Extracting data from website's table using JavaScript and opening the link in href

My goal is to extract the details page for each link found on this particular page.

The link provides access to all the information required: PAGE

However, I'm interested in extracting details from pages that have links like this:

href="javascript:subOpen('9ca8ed0fae15d43dc1257e7300345b99')"

I've shared a sample spreadsheet using the ImportHTML feature to get an overview.

Google Spreadsheet

Any ideas on how to proceed with retrieving details from these individual pages?

UPDATE

I tried implementing the following method:

function doGet(e){
  var base = 'http://www.ediktsdatei.justiz.gv.at/edikte/ex/exedi3.nsf/'
  var feed =  UrlFetchApp.fetch(base + 'suche?OpenForm&subf=e&query=%28%5BVKat%5D%3DEH%20%7C%20%5BVKat%5D%3DZH%20%7C%20%5BVKat%5D%3DMH%20%7C%20%5BVKat%5D%3DMW%20%7C%20%5BVKat%5D%3DMSH%20%7C%20%5BVKat%5D%3DGGH%20%7C%20%5BVKat%5D%3DRH%20%7C%20%5BVKat%5D%3DHAN%20%7C%20%5BVKat%5D%3DWE%20%7C%20%5BVKat%5D%3DEW%20%7C%20%5BVKat%5D%3DMAI%20%7C%20%5BVKat%5D%3DDTW%20%7C%20%5BVKat%5D%3DDGW%20%7C%20%5BVKat%5D%3DGA%20%7C%20%5BVKat%5D%3DGW%20%7C%20%5BVKat%5D%3DUL%20%7C%20%5BVKat%5D%3DBBL%20%7C%20%5BVKat%5D%3DLF%20%7C%20%5BVKat%5D%3DGL%20%7C%20%5BVKat%5D%3DSE%20%7C%20%5BVKat%5D%3DSO%29%20AND%20%5BBL%5D%3D0').getContentText();

       var d = document.createElement('div'); //assuming you can do this
       d.innerHTML = feed;//make the text a dom structure
       var arr = d.getElementsByTagName('a') //iterate over the page links
       var response = "";
       for(var i = 0;i<arr.length;i++){
         var atr = arr[i].getAttribute('onclick');
         if(atr) atr = atr.match(/subOpen\((.*?)\)/) //if onclick calls subOpen
         if(atr && atr.length > 1){ //get the id
            var detail = UrlFetchApp.fetch(base + '0/'+atr[1]).getContentText();
            response += detail//process the relevant part of the content and append to the reposnse text
         }
        }      
       return ContentService.createTextOutput(response);
}

Unfortunately, I encountered an error when running this method:

ReferenceError: "document" is not defined. (line 6, file "")

What exactly does the object document refer to?

I have updated the Google Spreadsheet with a webapp integration.

Answer №1

To inspect the contents and javascript of a page, Firebug can be used effectively.

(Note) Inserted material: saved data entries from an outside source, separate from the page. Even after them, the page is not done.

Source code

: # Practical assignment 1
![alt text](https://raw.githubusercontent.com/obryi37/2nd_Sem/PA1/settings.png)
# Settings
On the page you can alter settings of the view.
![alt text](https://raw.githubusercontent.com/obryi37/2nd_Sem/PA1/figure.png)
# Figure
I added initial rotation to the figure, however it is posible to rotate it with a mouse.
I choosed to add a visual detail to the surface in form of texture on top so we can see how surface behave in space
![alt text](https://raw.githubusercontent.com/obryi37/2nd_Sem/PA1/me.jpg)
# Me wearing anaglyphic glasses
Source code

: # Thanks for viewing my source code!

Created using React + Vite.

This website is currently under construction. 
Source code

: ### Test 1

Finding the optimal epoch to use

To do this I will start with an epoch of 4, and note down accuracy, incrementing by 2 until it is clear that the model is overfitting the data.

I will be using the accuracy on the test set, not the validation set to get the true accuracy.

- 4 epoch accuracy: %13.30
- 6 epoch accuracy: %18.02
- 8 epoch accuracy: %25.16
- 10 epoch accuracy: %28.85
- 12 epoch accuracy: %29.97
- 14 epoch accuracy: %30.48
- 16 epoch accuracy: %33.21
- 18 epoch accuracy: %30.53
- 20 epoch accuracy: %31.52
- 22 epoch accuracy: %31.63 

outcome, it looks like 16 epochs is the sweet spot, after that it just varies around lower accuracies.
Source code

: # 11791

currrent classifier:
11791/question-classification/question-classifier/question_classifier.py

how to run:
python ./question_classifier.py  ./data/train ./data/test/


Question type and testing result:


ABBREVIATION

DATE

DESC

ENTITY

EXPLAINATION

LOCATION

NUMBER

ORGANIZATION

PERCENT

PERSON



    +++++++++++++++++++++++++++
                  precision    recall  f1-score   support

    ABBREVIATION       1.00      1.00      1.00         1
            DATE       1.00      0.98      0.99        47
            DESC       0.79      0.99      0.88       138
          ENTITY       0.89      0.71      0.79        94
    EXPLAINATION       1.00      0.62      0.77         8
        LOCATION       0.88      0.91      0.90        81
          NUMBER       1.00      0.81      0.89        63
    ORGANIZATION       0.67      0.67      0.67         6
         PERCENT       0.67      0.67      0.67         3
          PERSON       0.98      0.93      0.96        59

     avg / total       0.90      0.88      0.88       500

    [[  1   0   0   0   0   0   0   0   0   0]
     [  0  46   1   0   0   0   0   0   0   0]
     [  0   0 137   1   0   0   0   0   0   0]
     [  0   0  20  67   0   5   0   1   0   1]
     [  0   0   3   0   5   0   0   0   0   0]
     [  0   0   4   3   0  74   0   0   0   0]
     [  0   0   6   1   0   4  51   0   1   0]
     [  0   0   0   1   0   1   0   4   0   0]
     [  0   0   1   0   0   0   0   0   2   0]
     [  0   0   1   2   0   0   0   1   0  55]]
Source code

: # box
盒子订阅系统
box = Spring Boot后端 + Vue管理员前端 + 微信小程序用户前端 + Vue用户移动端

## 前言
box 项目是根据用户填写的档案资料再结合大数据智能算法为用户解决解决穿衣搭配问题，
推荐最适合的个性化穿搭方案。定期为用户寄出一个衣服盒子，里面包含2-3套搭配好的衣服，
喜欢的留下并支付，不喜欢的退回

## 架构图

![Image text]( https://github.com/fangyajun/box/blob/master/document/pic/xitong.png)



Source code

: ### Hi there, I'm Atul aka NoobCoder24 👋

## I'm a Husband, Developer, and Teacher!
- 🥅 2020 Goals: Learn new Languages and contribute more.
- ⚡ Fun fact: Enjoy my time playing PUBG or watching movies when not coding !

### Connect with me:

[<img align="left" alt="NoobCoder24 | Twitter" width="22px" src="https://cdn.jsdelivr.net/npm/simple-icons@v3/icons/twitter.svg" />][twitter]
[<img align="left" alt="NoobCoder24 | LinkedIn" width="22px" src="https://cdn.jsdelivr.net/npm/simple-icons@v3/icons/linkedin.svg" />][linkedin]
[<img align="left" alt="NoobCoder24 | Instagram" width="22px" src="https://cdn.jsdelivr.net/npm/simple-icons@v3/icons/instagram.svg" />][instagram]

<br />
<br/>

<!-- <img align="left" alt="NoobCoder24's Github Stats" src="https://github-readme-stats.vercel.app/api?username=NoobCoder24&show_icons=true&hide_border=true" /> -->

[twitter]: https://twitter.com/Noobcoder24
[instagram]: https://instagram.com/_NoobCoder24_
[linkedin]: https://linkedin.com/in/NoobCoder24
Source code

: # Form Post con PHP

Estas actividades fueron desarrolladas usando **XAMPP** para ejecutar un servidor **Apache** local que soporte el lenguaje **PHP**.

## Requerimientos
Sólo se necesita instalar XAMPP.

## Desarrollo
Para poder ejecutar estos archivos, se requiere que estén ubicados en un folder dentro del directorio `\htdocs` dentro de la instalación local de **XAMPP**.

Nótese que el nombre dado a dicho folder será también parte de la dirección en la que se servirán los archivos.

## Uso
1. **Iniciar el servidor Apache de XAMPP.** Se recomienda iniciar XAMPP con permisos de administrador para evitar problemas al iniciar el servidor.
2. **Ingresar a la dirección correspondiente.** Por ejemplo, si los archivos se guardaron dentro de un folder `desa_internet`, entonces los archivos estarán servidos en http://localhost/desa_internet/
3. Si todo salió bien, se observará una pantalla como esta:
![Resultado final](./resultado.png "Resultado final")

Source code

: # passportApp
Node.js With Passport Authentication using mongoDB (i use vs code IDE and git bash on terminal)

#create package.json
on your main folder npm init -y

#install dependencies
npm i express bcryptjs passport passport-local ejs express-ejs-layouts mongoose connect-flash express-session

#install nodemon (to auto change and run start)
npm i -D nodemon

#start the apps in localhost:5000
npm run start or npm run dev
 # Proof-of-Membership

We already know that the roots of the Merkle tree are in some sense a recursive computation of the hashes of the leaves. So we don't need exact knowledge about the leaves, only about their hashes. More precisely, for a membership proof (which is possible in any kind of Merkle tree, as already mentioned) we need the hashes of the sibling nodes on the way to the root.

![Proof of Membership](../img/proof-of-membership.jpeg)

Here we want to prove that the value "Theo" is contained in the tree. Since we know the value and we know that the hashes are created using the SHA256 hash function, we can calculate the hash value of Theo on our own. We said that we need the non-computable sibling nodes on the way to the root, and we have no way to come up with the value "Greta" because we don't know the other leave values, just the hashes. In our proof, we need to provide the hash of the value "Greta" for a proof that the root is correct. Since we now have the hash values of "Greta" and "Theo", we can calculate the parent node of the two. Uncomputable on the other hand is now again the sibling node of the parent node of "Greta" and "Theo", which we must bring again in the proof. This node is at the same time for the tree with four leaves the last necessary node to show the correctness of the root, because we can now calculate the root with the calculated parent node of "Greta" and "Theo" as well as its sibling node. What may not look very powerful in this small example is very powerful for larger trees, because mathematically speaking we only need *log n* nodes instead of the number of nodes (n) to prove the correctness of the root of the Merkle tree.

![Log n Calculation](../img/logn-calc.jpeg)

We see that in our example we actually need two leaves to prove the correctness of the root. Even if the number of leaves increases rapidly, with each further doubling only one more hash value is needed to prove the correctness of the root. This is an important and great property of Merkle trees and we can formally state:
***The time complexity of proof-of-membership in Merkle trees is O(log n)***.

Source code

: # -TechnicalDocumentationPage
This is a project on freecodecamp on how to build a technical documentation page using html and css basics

An interesting find is that subOpen is an alias for subOpenXML as declared in xmlhttp01.js.

function subOpenXML(unid) {/*open found doc from search view*/
 if (waiting) return alert(bittewar);
 var wState = dynDoc.getElementById('windowState');
 wState.value = 'H';/*httpreq pending*/
 var last = '';
 if (unid==docLinks[0]) {last += '&f=1'; thisdocnum = 1;}
 if (unid==docLinks[docLinks.length-1]) {
  last += '&l=1';
  thisdocnum = docLinks.length;
 } else {
  for (var i=1;i<docLinks.length-1;i++)
   if (unid==docLinks[i]) {thisdocnum = i+1; break;}
 }
 var url = unid + html_delim + 'OpenDocument'+last + '&bm=2';
 httpreq.open('GET',    // &rand=' + Math.random();
  /*'/edikte/test/ex/exedi31.nsf/0/'+*/ '0/'+url, true);
 httpreq.onreadystatechange=onreadystatechange;
// httpreq.setRequestHeader('Accept','text/xml');
 httpreq.send(null);
 waiting = true;
 title2src = firstTextChild(dynDoc.getElementById('title2')).nodeValue;
}

To enhance the function source, you can modify it within the Console tab of Firebug by inserting a console.log(url) before the http call like so:

 var url = unid + html_delim + 'OpenDocument'+last + '&bm=2';
 console.log(url)
 httpreq.open('GET',    // &rand=' + Math.random();
  /*'/edikte/test/ex/exedi31.nsf/0/'+*/ '0/'+url, true);

Executing the function declaration in the Console tab allows you to update subOpen with the modified source. Clicking on the link will reveal that the URL being requested consists of the passed ID prefixed by '0/'. For example, in the provided instance, it would result in a GET request to:

http://www.ediktsdatei.justiz.gv.at/edikte/ex/exedi3.nsf/0/1fd2313c2e0095bfc1257e49004170ca?OpenDocument&f=1&bm=2

You can confirm this by examining the Network tab within Firebug and following the link.

To scrape details from the page, the following steps are required:

  1. Analyze the ID passed to subOpen
  2. Initiate a GET call to '0/'
  3. Parsing the response from the request

Reviewing the request response in the Network Tab reveals similar parsing might be necessary to retrieve the displayed content, although further investigation is needed.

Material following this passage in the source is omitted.